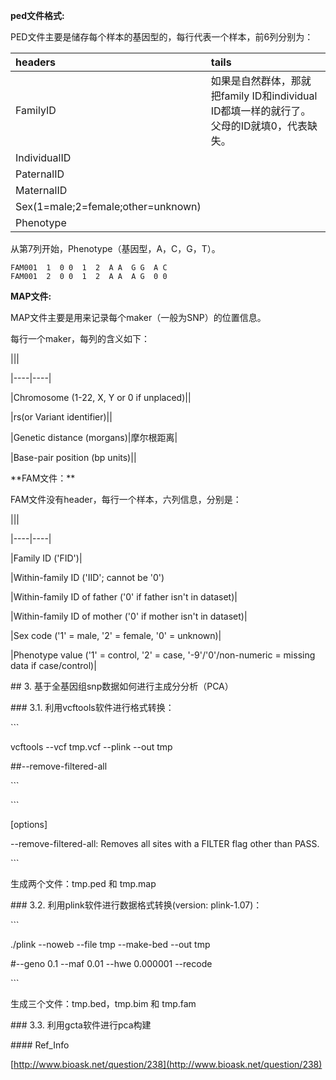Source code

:**ped文件格式:**

PED文件主要是储存每个样本的基因型的，每行代表一个样本，前6列分别为：



| headers | tails |
| :--- | :--- |
| FamilyID | 如果是自然群体，那就把family ID和individual ID都填一样的就行了。父母的ID就填0，代表缺失。 |
| IndividualID |  |
| PaternalID |  |
| MaternalID |  |
| Sex\(1=male;2=female;other=unknown\) |  |
| Phenotype |  |



从第7列开始，Phenotype（基因型，A，C，G，T）。

```
FAM001  1  0 0  1  2  A A  G G  A C
FAM001  2  0 0  1  2  A A  A G  0 0
```

**MAP文件:**

MAP文件主要是用来记录每个maker（一般为SNP）的位置信息。

每行一个maker，每列的含义如下：

\|\|\|

\|----\|----\|

\|Chromosome \(1-22, X, Y or 0 if unplaced\)\|\|

\|rs\(or Variant identifier\)\|\|

\|Genetic distance \(morgans\)\|摩尔根距离\|

\|Base-pair position \(bp units\)\|\|

\*\*FAM文件：\*\*

FAM文件没有header，每行一个样本，六列信息，分别是：

\|\|\|

\|----\|----\|

\|Family ID \('FID'\)\|

\|Within-family ID \('IID'; cannot be '0'\)

\|Within-family ID of father \('0' if father isn't in dataset\)\|

\|Within-family ID of mother \('0' if mother isn't in dataset\)\|

\|Sex code \('1' = male, '2' = female, '0' = unknown\)\|

\|Phenotype value \('1' = control, '2' = case, '-9'/'0'/non-numeric = missing data if case/control\)\|

\#\# 3. 基于全基因组snp数据如何进行主成分分析（PCA）

\#\#\# 3.1. 利用vcftools软件进行格式转换：

\`\`\`

vcftools --vcf tmp.vcf --plink --out tmp

\#\#--remove-filtered-all

\`\`\`

\`\`\`

\[options\]

--remove-filtered-all: Removes all sites with a FILTER flag other than PASS.

\`\`\`

生成两个文件：tmp.ped 和 tmp.map

\#\#\# 3.2. 利用plink软件进行数据格式转换\(version: plink-1.07\)：

\`\`\`

./plink --noweb --file tmp --make-bed --out tmp

\#--geno 0.1 --maf 0.01 --hwe 0.000001 --recode

\`\`\`

生成三个文件：tmp.bed，tmp.bim 和 tmp.fam

\#\#\# 3.3. 利用gcta软件进行pca构建

\#\#\#\# Ref\_Info

[http://www.bioask.net/question/238](http://www.bioask.net/question/238)

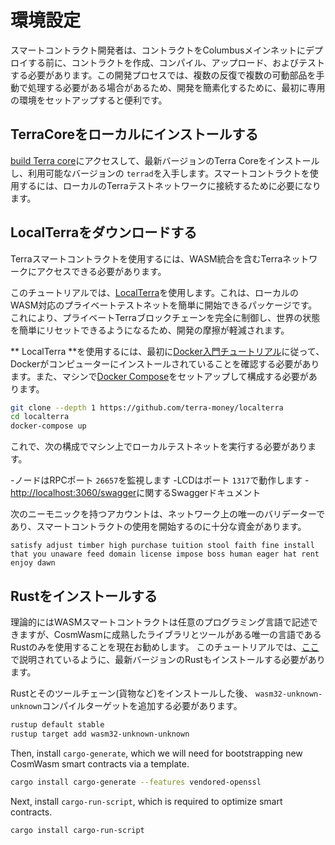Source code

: # 環境設定

スマートコントラクト開発者は、コントラクトをColumbusメインネットにデプロイする前に、コントラクトを作成、コンパイル、アップロード、およびテストする必要があります。この開発プロセスでは、複数の反復で複数の可動部品を手動で処理する必要がある場合があるため、開発を簡素化するために、最初に専用の環境をセットアップすると便利です。

## TerraCoreをローカルにインストールする

[build Terra core](/ja/How-to/Run-a-full-Terra-node/Build-Terra-core.md)にアクセスして、最新バージョンのTerra Coreをインストールし、利用可能なバージョンの `terrad`を入手します。スマートコントラクトを使用するには、ローカルのTerraテストネットワークに接続するために必要になります。

## LocalTerraをダウンロードする

Terraスマートコントラクトを使用するには、WASM統合を含むTerraネットワークにアクセスできる必要があります。

このチュートリアルでは、[LocalTerra](https://github.com/terra-money/localterra)を使用します。これは、ローカルのWASM対応のプライベートテストネットを簡単に開始できるパッケージです。これにより、プライベートTerraブロックチェーンを完全に制御し、世界の状態を簡単にリセットできるようになるため、開発の摩擦が軽減されます。

** LocalTerra **を使用するには、最初に[Docker入門チュートリアル](https://www.docker.com/get-started)に従って、Dockerがコンピューターにインストールされていることを確認する必要があります。また、マシンで[Docker Compose](https://docs.docker.com/compose/install/)をセットアップして構成する必要があります。 

```sh
git clone --depth 1 https://github.com/terra-money/localterra
cd localterra
docker-compose up
```

これで、次の構成でマシン上でローカルテストネットを実行する必要があります。 

-ノードはRPCポート `26657`を監視します
-LCDはポート `1317`で動作します
-[http://localhost:3060/swagger](http://localhost:3060/swagger)に関するSwaggerドキュメント

次のニーモニックを持つアカウントは、ネットワーク上の唯一のバリデーターであり、スマートコントラクトの使用を開始するのに十分な資金があります。 

``
satisfy adjust timber high purchase tuition stool faith fine install that you unaware feed domain license impose boss human eager hat rent enjoy dawn
``

## Rustをインストールする

理論的にはWASMスマートコントラクトは任意のプログラミング言語で記述できますが、CosmWasmに成熟したライブラリとツールがある唯一の言語であるRustのみを使用することを現在お勧めします。 このチュートリアルでは、[ここ](https://www.rust-lang.org/tools/install)で説明されているように、最新バージョンのRustもインストールする必要があります。

Rustとそのツールチェーン(貨物など)をインストールした後、 `wasm32-unknown-unknown`コンパイルターゲットを追加する必要があります。 

```sh
rustup default stable
rustup target add wasm32-unknown-unknown
```

Then, install `cargo-generate`, which we will need for bootstrapping new CosmWasm smart contracts via a template.

```sh
cargo install cargo-generate --features vendored-openssl
```

Next, install `cargo-run-script`, which is required to optimize smart contracts.

```sh
cargo install cargo-run-script
```

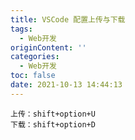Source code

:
 ```yaml
---
title: VSCode 配置上传与下载
tags:
  - Web开发
originContent: ''
categories:
  - Web开发
toc: false
date: 2021-10-13 14:44:13
---
```


```dash
上传：shift+option+U
下载：shift+option+D
```
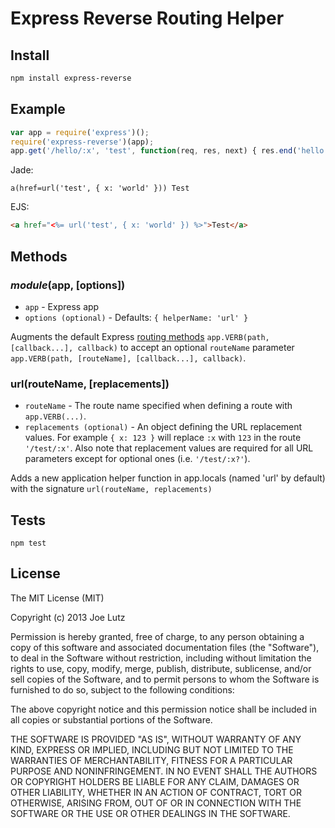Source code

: # Express Reverse Routing Helper

## Install

```sh
npm install express-reverse
```

## Example

```js
var app = require('express')();
require('express-reverse')(app);
app.get('/hello/:x', 'test', function(req, res, next) { res.end('hello ' + req.params.x); });
```

Jade:
```jade
a(href=url('test', { x: 'world' })) Test
```

EJS:
```html
<a href="<%= url('test', { x: 'world' }) %>">Test</a>
```

## Methods

### _module_(app, [options])

* `app` - Express app
* `options (optional)` - Defaults: `{ helperName: 'url' }`

Augments the default Express [routing methods](http://expressjs.com/api.html#app.VERB) `app.VERB(path, [callback...], callback)` to accept an optional `routeName` parameter `app.VERB(path, [routeName], [callback...], callback)`.

### url(routeName, [replacements])

* `routeName` - The route name specified when defining a route with `app.VERB(...)`.
* `replacements (optional)` - An object defining the URL replacement values. For example `{ x: 123 }` will replace `:x` with `123` in the route `'/test/:x'`. Also note that replacement values are required for all URL parameters except for optional ones (i.e. `'/test/:x?'`).

Adds a new application helper function in app.locals (named 'url' by default) with the signature `url(routeName, replacements)`

## Tests

`npm test`

## License

The MIT License (MIT)

Copyright (c) 2013 Joe Lutz

Permission is hereby granted, free of charge, to any person obtaining a copy
of this software and associated documentation files (the "Software"), to deal
in the Software without restriction, including without limitation the rights
to use, copy, modify, merge, publish, distribute, sublicense, and/or sell
copies of the Software, and to permit persons to whom the Software is
furnished to do so, subject to the following conditions:

The above copyright notice and this permission notice shall be included in
all copies or substantial portions of the Software.

THE SOFTWARE IS PROVIDED "AS IS", WITHOUT WARRANTY OF ANY KIND, EXPRESS OR
IMPLIED, INCLUDING BUT NOT LIMITED TO THE WARRANTIES OF MERCHANTABILITY,
FITNESS FOR A PARTICULAR PURPOSE AND NONINFRINGEMENT. IN NO EVENT SHALL THE
AUTHORS OR COPYRIGHT HOLDERS BE LIABLE FOR ANY CLAIM, DAMAGES OR OTHER
LIABILITY, WHETHER IN AN ACTION OF CONTRACT, TORT OR OTHERWISE, ARISING FROM,
OUT OF OR IN CONNECTION WITH THE SOFTWARE OR THE USE OR OTHER DEALINGS IN
THE SOFTWARE.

++++

Exercise instructions:
Write the records above out again exactly, with no pictures in your copy.

Result:
Source code

:**ped文件格式:**

PED文件主要是储存每个样本的基因型的，每行代表一个样本，前6列分别为：



| headers | tails |
| :--- | :--- |
| FamilyID | 如果是自然群体，那就把family ID和individual ID都填一样的就行了。父母的ID就填0，代表缺失。 |
| IndividualID |  |
| PaternalID |  |
| MaternalID |  |
| Sex\(1=male;2=female;other=unknown\) |  |
| Phenotype |  |



从第7列开始，Phenotype（基因型，A，C，G，T）。

```
FAM001  1  0 0  1  2  A A  G G  A C
FAM001  2  0 0  1  2  A A  A G  0 0
```

**MAP文件:**

MAP文件主要是用来记录每个maker（一般为SNP）的位置信息。

每行一个maker，每列的含义如下：

\|\|\|

\|----\|----\|

\|Chromosome \(1-22, X, Y or 0 if unplaced\)\|\|

\|rs\(or Variant identifier\)\|\|

\|Genetic distance \(morgans\)\|摩尔根距离\|

\|Base-pair position \(bp units\)\|\|

\*\*FAM文件：\*\*

FAM文件没有header，每行一个样本，六列信息，分别是：

\|\|\|

\|----\|----\|

\|Family ID \('FID'\)\|

\|Within-family ID \('IID'; cannot be '0'\)

\|Within-family ID of father \('0' if father isn't in dataset\)\|

\|Within-family ID of mother \('0' if mother isn't in dataset\)\|

\|Sex code \('1' = male, '2' = female, '0' = unknown\)\|

\|Phenotype value \('1' = control, '2' = case, '-9'/'0'/non-numeric = missing data if case/control\)\|

\#\# 3. 基于全基因组snp数据如何进行主成分分析（PCA）

\#\#\# 3.1. 利用vcftools软件进行格式转换：

\`\`\`

vcftools --vcf tmp.vcf --plink --out tmp

\#\#--remove-filtered-all

\`\`\`

\`\`\`

\[options\]

--remove-filtered-all: Removes all sites with a FILTER flag other than PASS.

\`\`\`

生成两个文件：tmp.ped 和 tmp.map

\#\#\# 3.2. 利用plink软件进行数据格式转换\(version: plink-1.07\)：

\`\`\`

./plink --noweb --file tmp --make-bed --out tmp

\#--geno 0.1 --maf 0.01 --hwe 0.000001 --recode

\`\`\`

生成三个文件：tmp.bed，tmp.bim 和 tmp.fam

\#\#\# 3.3. 利用gcta软件进行pca构建

\#\#\#\# Ref\_Info

[http://www.bioask.net/question/238](http://www.bioask.net/question/238)

Source code

: # 環境設定

スマートコントラクト開発者は、コントラクトをColumbusメインネットにデプロイする前に、コントラクトを作成、コンパイル、アップロード、およびテストする必要があります。この開発プロセスでは、複数の反復で複数の可動部品を手動で処理する必要がある場合があるため、開発を簡素化するために、最初に専用の環境をセットアップすると便利です。

## TerraCoreをローカルにインストールする

[build Terra core](/ja/How-to/Run-a-full-Terra-node/Build-Terra-core.md)にアクセスして、最新バージョンのTerra Coreをインストールし、利用可能なバージョンの `terrad`を入手します。スマートコントラクトを使用するには、ローカルのTerraテストネットワークに接続するために必要になります。

## LocalTerraをダウンロードする

Terraスマートコントラクトを使用するには、WASM統合を含むTerraネットワークにアクセスできる必要があります。

このチュートリアルでは、[LocalTerra](https://github.com/terra-money/localterra)を使用します。これは、ローカルのWASM対応のプライベートテストネットを簡単に開始できるパッケージです。これにより、プライベートTerraブロックチェーンを完全に制御し、世界の状態を簡単にリセットできるようになるため、開発の摩擦が軽減されます。

** LocalTerra **を使用するには、最初に[Docker入門チュートリアル](https://www.docker.com/get-started)に従って、Dockerがコンピューターにインストールされていることを確認する必要があります。また、マシンで[Docker Compose](https://docs.docker.com/compose/install/)をセットアップして構成する必要があります。 

```sh
git clone --depth 1 https://github.com/terra-money/localterra
cd localterra
docker-compose up
```

これで、次の構成でマシン上でローカルテストネットを実行する必要があります。 

-ノードはRPCポート `26657`を監視します
-LCDはポート `1317`で動作します
-[http://localhost:3060/swagger](http://localhost:3060/swagger)に関するSwaggerドキュメント

次のニーモニックを持つアカウントは、ネットワーク上の唯一のバリデーターであり、スマートコントラクトの使用を開始するのに十分な資金があります。 

``
satisfy adjust timber high purchase tuition stool faith fine install that you unaware feed domain license impose boss human eager hat rent enjoy dawn
``

## Rustをインストールする

理論的にはWASMスマートコントラクトは任意のプログラミング言語で記述できますが、CosmWasmに成熟したライブラリとツールがある唯一の言語であるRustのみを使用することを現在お勧めします。 このチュートリアルでは、[ここ](https://www.rust-lang.org/tools/install)で説明されているように、最新バージョンのRustもインストールする必要があります。

Rustとそのツールチェーン(貨物など)をインストールした後、 `wasm32-unknown-unknown`コンパイルターゲットを追加する必要があります。 

```sh
rustup default stable
rustup target add wasm32-unknown-unknown
```

Then, install `cargo-generate`, which we will need for bootstrapping new CosmWasm smart contracts via a template.

```sh
cargo install cargo-generate --features vendored-openssl
```

Next, install `cargo-run-script`, which is required to optimize smart contracts.

```sh
cargo install cargo-run-script
```

Source code

:
 ```yaml
---
title: VSCode 配置上传与下载
tags:
  - Web开发
originContent: ''
categories:
  - Web开发
toc: false
date: 2021-10-13 14:44:13
---
```


```dash
上传：shift+option+U
下载：shift+option+D
```
Source code

: # Express Reverse Routing Helper

## Install

```sh
npm install express-reverse
```

## Example

```js
var app = require('express')();
require('express-reverse')(app);
app.get('/hello/:x', 'test', function(req, res, next) { res.end('hello ' + req.params.x); });
```

Jade:
```jade
a(href=url('test', { x: 'world' })) Test
```

EJS:
```html
<a href="<%= url('test', { x: 'world' }) %>">Test</a>
```

## Methods

### _module_(app, [options])

* `app` - Express app
* `options (optional)` - Defaults: `{ helperName: 'url' }`

Augments the default Express [routing methods](http://expressjs.com/api.html#app.VERB) `app.VERB(path, [callback...], callback)` to accept an optional `routeName` parameter `app.VERB(path, [routeName], [callback...], callback)`.

### url(routeName, [replacements])

* `routeName` - The route name specified when defining a route with `app.VERB(...)`.
* `replacements (optional)` - An object defining the URL replacement values. For example `{ x: 123 }` will replace `:x` with `123` in the route `'/test/:x'`. Also note that replacement values are required for all URL parameters except for optional ones (i.e. `'/test/:x?'`).

Adds a new application helper function in app.locals (named 'url' by default) with the signature `url(routeName, replacements)`

## Tests

`npm test`

## License

The MIT License (MIT)

Copyright (c) 2013 Joe Lutz

Permission is hereby granted, free of charge, to any person obtaining a copy
of this software and associated documentation files (the "Software"), to deal
in the Software without restriction, including without limitation the rights
to use, copy, modify, merge, publish, distribute, sublicense, and/or sell
copies of the Software, and to permit persons to whom the Software is
furnished to do so, subject to the following conditions:

The above copyright notice and this permission notice shall be included in
all copies or substantial portions of the Software.

THE SOFTWARE IS PROVIDED "AS IS", WITHOUT WARRANTY OF ANY KIND, EXPRESS OR
IMPLIED, INCLUDING BUT NOT LIMITED TO THE WARRANTIES OF MERCHANTABILITY,
FITNESS FOR A PARTICULAR PURPOSE AND NONINFRINGEMENT. IN NO EVENT SHALL THE
AUTHORS OR COPYRIGHT HOLDERS BE LIABLE FOR ANY CLAIM, DAMAGES OR OTHER
LIABILITY, WHETHER IN AN ACTION OF CONTRACT, TORT OR OTHERWISE, ARISING FROM,
OUT OF OR IN CONNECTION WITH THE SOFTWARE OR THE USE OR OTHER DEALINGS IN
THE SOFTWARE.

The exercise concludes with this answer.